US President Barack Obama's recent rapprochement with Cuba has apparently sparked an exodus from the communist island on a scale not seen in decades. During the fiscal year ending in September 2015, more than 43,000 Cubans arrived by land or sea in the United States.
Fears of warmer US-Cuban ties
For decades, Cubans who reached the shores of the United States were put on a fast track to political asylum and eventual American citizenship. Recently the two countries re-established diplomatic relations, and last month Obama made a historic trip to the still-communist island. These developments have sparked fears among Cubans that the warmer ties may soon lead to an end to Cubans being granted near-automatic entry into the US, resulting in a new exodus from the island that lies just 90 miles across the Florida straits.

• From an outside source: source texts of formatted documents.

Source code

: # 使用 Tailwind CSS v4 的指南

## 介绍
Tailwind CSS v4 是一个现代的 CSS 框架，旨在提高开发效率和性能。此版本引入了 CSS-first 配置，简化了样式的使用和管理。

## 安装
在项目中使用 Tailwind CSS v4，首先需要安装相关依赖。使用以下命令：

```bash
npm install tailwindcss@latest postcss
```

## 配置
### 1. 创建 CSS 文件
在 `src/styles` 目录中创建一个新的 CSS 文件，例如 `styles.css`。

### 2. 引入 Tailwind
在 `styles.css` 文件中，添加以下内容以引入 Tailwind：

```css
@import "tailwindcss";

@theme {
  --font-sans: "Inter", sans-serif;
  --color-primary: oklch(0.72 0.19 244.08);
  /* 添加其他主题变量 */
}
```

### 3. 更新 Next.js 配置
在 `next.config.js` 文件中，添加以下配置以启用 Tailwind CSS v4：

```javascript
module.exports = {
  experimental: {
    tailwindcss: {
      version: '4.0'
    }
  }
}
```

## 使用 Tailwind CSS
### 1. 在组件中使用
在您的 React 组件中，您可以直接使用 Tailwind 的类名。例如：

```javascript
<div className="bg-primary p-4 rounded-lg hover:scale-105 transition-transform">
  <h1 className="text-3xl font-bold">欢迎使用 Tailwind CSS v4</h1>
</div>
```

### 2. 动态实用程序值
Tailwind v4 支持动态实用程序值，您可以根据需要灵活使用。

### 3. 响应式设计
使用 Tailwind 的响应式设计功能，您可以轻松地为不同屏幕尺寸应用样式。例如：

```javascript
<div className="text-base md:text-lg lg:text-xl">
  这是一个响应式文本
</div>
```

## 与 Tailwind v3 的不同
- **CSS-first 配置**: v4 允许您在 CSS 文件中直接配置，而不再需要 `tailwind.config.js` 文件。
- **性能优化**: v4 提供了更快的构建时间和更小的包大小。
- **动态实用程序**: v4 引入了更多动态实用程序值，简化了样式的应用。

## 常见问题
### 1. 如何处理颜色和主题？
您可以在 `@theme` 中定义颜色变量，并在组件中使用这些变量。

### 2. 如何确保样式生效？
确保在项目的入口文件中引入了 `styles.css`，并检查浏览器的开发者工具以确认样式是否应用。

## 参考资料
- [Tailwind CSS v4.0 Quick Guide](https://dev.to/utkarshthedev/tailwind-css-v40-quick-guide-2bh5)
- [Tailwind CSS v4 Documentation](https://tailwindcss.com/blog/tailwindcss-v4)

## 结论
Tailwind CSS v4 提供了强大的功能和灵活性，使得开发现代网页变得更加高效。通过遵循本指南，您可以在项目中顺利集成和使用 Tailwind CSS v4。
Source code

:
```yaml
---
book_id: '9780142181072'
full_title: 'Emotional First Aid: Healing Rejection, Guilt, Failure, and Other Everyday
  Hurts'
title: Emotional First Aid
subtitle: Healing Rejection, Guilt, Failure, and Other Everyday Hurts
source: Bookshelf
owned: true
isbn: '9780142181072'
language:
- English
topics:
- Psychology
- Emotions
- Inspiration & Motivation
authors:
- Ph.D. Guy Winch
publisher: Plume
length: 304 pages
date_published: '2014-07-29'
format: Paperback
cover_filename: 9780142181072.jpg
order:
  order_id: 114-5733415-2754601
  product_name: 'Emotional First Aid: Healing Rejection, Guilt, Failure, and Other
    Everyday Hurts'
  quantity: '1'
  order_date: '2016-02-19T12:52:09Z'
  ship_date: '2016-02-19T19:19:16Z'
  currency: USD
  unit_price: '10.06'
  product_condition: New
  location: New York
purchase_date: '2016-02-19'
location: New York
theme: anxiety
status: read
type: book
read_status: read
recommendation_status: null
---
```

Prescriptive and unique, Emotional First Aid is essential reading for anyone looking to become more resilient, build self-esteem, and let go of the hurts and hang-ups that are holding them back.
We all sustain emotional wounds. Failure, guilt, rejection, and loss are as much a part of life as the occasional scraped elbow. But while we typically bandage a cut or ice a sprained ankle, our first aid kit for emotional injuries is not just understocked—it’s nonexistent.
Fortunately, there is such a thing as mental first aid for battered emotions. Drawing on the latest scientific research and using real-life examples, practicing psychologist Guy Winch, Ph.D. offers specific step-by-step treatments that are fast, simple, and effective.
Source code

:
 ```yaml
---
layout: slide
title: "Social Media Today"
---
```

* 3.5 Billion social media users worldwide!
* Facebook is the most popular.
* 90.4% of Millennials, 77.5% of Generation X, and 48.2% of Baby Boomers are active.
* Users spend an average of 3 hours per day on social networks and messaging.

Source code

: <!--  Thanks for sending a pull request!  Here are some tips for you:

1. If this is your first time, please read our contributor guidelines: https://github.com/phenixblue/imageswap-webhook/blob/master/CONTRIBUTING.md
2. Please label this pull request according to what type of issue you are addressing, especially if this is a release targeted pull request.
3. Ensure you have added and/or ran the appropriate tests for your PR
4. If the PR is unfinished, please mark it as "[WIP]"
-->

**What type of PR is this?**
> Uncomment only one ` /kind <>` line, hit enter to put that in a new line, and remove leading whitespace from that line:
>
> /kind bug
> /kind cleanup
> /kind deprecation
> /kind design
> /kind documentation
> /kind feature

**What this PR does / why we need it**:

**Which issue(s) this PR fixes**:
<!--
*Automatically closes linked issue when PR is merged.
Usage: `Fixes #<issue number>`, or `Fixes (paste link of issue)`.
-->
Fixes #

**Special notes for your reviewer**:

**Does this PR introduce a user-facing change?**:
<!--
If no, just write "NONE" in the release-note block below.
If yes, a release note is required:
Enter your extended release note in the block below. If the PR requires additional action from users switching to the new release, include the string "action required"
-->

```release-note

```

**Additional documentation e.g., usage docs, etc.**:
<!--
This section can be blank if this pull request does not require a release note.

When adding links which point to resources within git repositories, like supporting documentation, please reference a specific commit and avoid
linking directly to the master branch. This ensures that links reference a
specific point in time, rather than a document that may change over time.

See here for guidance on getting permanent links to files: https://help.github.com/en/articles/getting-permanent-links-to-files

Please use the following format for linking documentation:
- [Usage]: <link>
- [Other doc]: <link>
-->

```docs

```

While many of the potential asylum-seekers who forced their way across the Costa Rican border Wednesday reportedly returned to Panama some hours later, that country says it is sheltering more than 2,300 Cubans along the border.
Costa Rican President Luis Guillermo Solis slammed the US asylum policy, which he called a relic of the Cold War. Popularly known as the "wet foot, dry foot" policy, US authorities repatriate Cubans picked up in the shark-infested waters between Cuba and Florida, but any who arrive on American shores get to stay.
Solis said the policy promotes irregular migratory flows by providing "a perverse incitement" for Cubans to try to get to the United States regardless of the obstacles.
The US approach, according to a statement from Solis' office, "fosters conditions for human trafficking."